Białostocki sąd uwzględnił wniosek prokuratury i aresztował Tomasza K. To podejrzany w śledztwie dotyczącym nieprawidłowości w działalności stowarzyszenia Helper, które prowadziło domy opieki dla seniorów.
Czytaj też: Seria przeszukań nieruchomości związanych z Marianem Banasiem
Agent Tomek aresztowany w Białymstoku. Jakie ma zarzuty?

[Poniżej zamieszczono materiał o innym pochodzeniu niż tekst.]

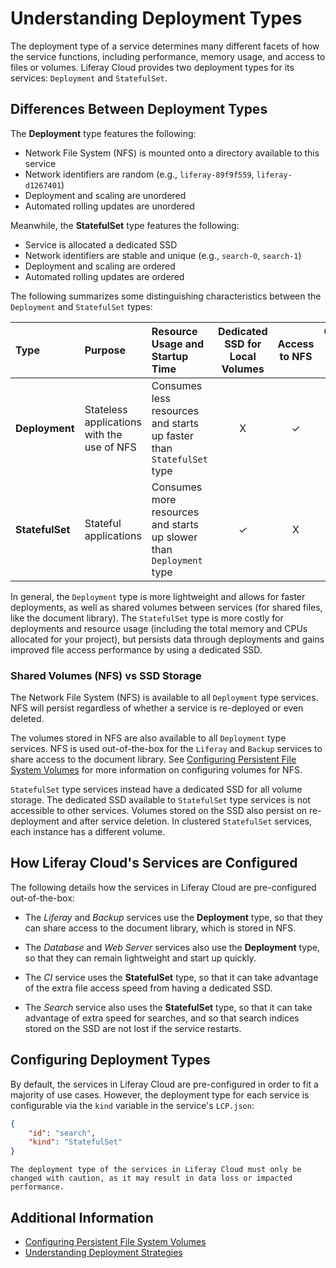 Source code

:# Understanding Deployment Types

The deployment type of a service determines many different facets of how the service functions, including performance, memory usage, and access to files or volumes. Liferay Cloud provides two deployment types for its services: `Deployment` and `StatefulSet`.

## Differences Between Deployment Types

The **Deployment** type features the following:

* Network File System (NFS) is mounted onto a directory available to this service
* Network identifiers are random (e.g., `liferay-89f9f559`, `liferay-d1267401`)
* Deployment and scaling are unordered
* Automated rolling updates are unordered

Meanwhile, the **StatefulSet** type features the following:

* Service is allocated a dedicated SSD
* Network identifiers are stable and unique (e.g., `search-0`, `search-1`)
* Deployment and scaling are ordered
* Automated rolling updates are ordered

The following summarizes some distinguishing characteristics between the `Deployment` and `StatefulSet` types:

| **Type** | **Purpose** | **Resource Usage and Startup Time** | **Dedicated SSD for Local Volumes** | **Access to NFS** | **Ordered Startup / Scaling** |
| :--- | :--- | :--- | :---: | :---: | :---: |
| **Deployment** | Stateless applications with the use of NFS | Consumes less resources and starts up faster than `StatefulSet` type | X | ✓ | X |
| **StatefulSet** | Stateful applications | Consumes more resources and starts up slower than `Deployment` type | ✓ | X | ✓ |

In general, the `Deployment` type is more lightweight and allows for faster deployments, as well as shared volumes between services (for shared files, like the document library). The `StatefulSet` type is more costly for deployments and resource usage (including the total memory and CPUs allocated for your project), but persists data through deployments and gains improved file access performance by using a dedicated SSD.

### Shared Volumes (NFS) vs SSD Storage

The Network File System (NFS) is available to all `Deployment` type services. NFS will persist regardless of whether a service is re-deployed or even deleted.

The volumes stored in NFS are also available to all `Deployment` type services. NFS is used out-of-the-box for the `Liferay` and `Backup` services to share access to the document library. See [Configuring Persistent File System Volumes](./configuring-persistent-file-storage-volumes.md) for more information on configuring volumes for NFS.

`StatefulSet` type services instead have a dedicated SSD for all volume storage. The dedicated SSD available to `StatefulSet` type services is not accessible to other services. Volumes stored on the SSD also persist on re-deployment and after service deletion. In clustered `StatefulSet` services, each instance has a different volume.

## How Liferay Cloud's Services are Configured

The following details how the services in Liferay Cloud are pre-configured out-of-the-box:

* The _Liferay_ and _Backup_ services use the **Deployment** type, so that they can share access to the document library, which is stored in  NFS.

* The _Database_ and _Web Server_ services also use the **Deployment** type, so that they can remain lightweight and start up quickly.

* The _CI_ service uses the **StatefulSet** type, so that it can take advantage of the extra file access speed from having a dedicated SSD.

* The _Search_ service also uses the **StatefulSet** type, so that it can take advantage of extra speed for searches, and so that search indices stored on the SSD are not lost if the service restarts.

## Configuring Deployment Types

By default, the services in Liferay Cloud are pre-configured in order to fit a majority of use cases. However, the deployment type for each service is configurable via the `kind` variable in the service's `LCP.json`:

```json
{
    "id": "search",
    "kind": "StatefulSet"
}
```

```{note}
The deployment type of the services in Liferay Cloud must only be changed with caution, as it may result in data loss or impacted performance.
```

## Additional Information

* [Configuring Persistent File System Volumes](./configuring-persistent-file-storage-volumes.md)
* [Understanding Deployment Strategies](./understanding-deployment-strategies.md)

- Tomasz K. usłyszał 9 nowych zarzutów dotyczących prania brudnych pieniędzy -wyjaśniła Beata Wołosik, wiceprezes Sadu Rejonowego w Białymstoku. - Obawy matactwa oraz zagrożenie surową karą zarzucanych mu przestępstw, to główne powody, dla których sąd zdecydował o trzymiesięcznym areszcie,
Nowe zarzuty Tomasz K. usłyszał w środę, 19 lutego. Prokuratura zarzuca mu przywłaszczenia wspólnie i w porozumieniu z innymi osobami ok. 9 mln zł.
Podejrzany nie przyznaje się do popełnionych czynów.
Sprawa Agenta Tomka. O co chodzi?
Agent Tomek na celowniku jest na celowniku od listopada 2019 roku. Wówczas usłyszał zarzuty udziału w zorganizowanej grupie przestępczej, przywłaszczenia mienia w wysokości ok. 10 mln zł, oszustwa polegającego na „nienależnie przyznanej dotacji” w kwocie 39 mln zł i prania brudnych pieniędzy.
Były agent i poseł PiS miał wydawać pieniądze przeznaczone na pomoc osobom starszym, kupując m.in. drogie kosmetyki czy... drony. Wobec agenta Tomka zastosowano środki zapobiegawcze: zakazu opuszczania kraju i poręczenie majątkowego w wysokości 500 tys. zł. Do nie wywiązał się z tego zobowiązania finansowego.
Nowe zarzuty dla Tomasza K. dotyczą obrotu nieruchomościami. W lutym białostocka prokuratura wystąpiła do sądu z wnioskiem o areszt dla zatrzymanego.